(Items from a dataset)

++++++++++++++++++++

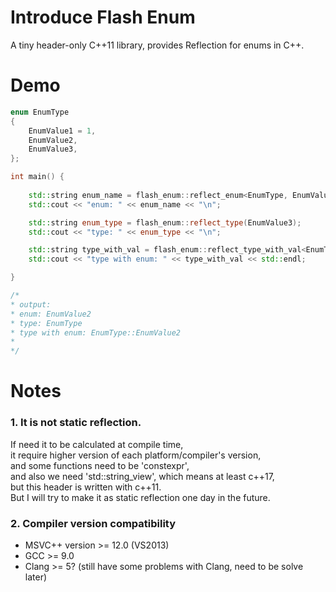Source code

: # Introduce Flash Enum
A tiny header-only C++11 library, provides Reflection for enums in C++.  

# Demo
```C++
enum EnumType
{
    EnumValue1 = 1,
    EnumValue2,
    EnumValue3,
};

int main() {
    
    std::string enum_name = flash_enum::reflect_enum<EnumType, EnumValue2>();
    std::cout << "enum: " << enum_name << "\n";

    std::string enum_type = flash_enum::reflect_type(EnumValue3);
    std::cout << "type: " << enum_type << "\n";

    std::string type_with_val = flash_enum::reflect_type_with_val<EnumType, static_cast<EnumType>(2)>();
    std::cout << "type with enum: " << type_with_val << std::endl;

}

/* 
* output:
* enum: EnumValue2
* type: EnumType
* type with enum: EnumType::EnumValue2
*
*/

```

# Notes
### 1. It is not static reflection.
   If need it to be calculated at compile time,  
   it require higher version of each platform/compiler's version,  
   and some functions need to be 'constexpr',  
   and also we need 'std::string_view', which means at least c++17,  
   but this header is written with c++11.  
   But I will try to make it as static reflection one day in the future.  
     
### 2. Compiler version compatibility
* MSVC++ version >= 12.0 (VS2013)
* GCC >= 9.0
* Clang >= 5? (still have some problems with Clang, need to be solve later)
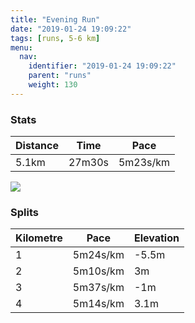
 ```yaml
---
title: "Evening Run"
date: "2019-01-24 19:09:22"
tags: [runs, 5-6 km]
menu:
  nav:
    identifier: "2019-01-24 19:09:22"
    parent: "runs"
    weight: 130
---
```


### Stats

| Distance | Time | Pace |
|----------|------|------|
|5.1km|27m30s|5m23s/km|

<img src='https://maps.googleapis.com/maps/api/staticmap?maptype=roadmap&path=enc:mwjeIxgyLIiCfBxA{@`FhGtPjE|EpD\|JvQzF~QbHvn@?h`@cBrRl@aIzAw@uAeJz@yWe@sMuF}_@kHgXiKgQ}CKgE_F_G}Ol@qCiB_HnAjBe@rA&key=AIzaSyAfqMeaZ1CCJFGP5cWud__oZnT_Pybg-1M&size=800x800&markers=color:yellow|label:S|53.47207,-2.26445&markers=color:green|label:F|53.47202000000001,-2.2642600000000006'>

### Splits

| Kilometre | Pace | Elevation |
|------|------|-----------|
|1|5m24s/km|-5.5m|
|2|5m10s/km|3m|
|3|5m37s/km|-1m|
|4|5m14s/km|3.1m|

++++++++++++++++++++

» What the exercise asks
Which lines above include the word "need"? Show each one.

» Answer to this exercise
   If need it to be calculated at compile time,  
   and some functions need to be 'constexpr',  
   and also we need 'std::string_view', which means at least c++17,  
* Clang >= 5? (still have some problems with Clang, need to be solve later)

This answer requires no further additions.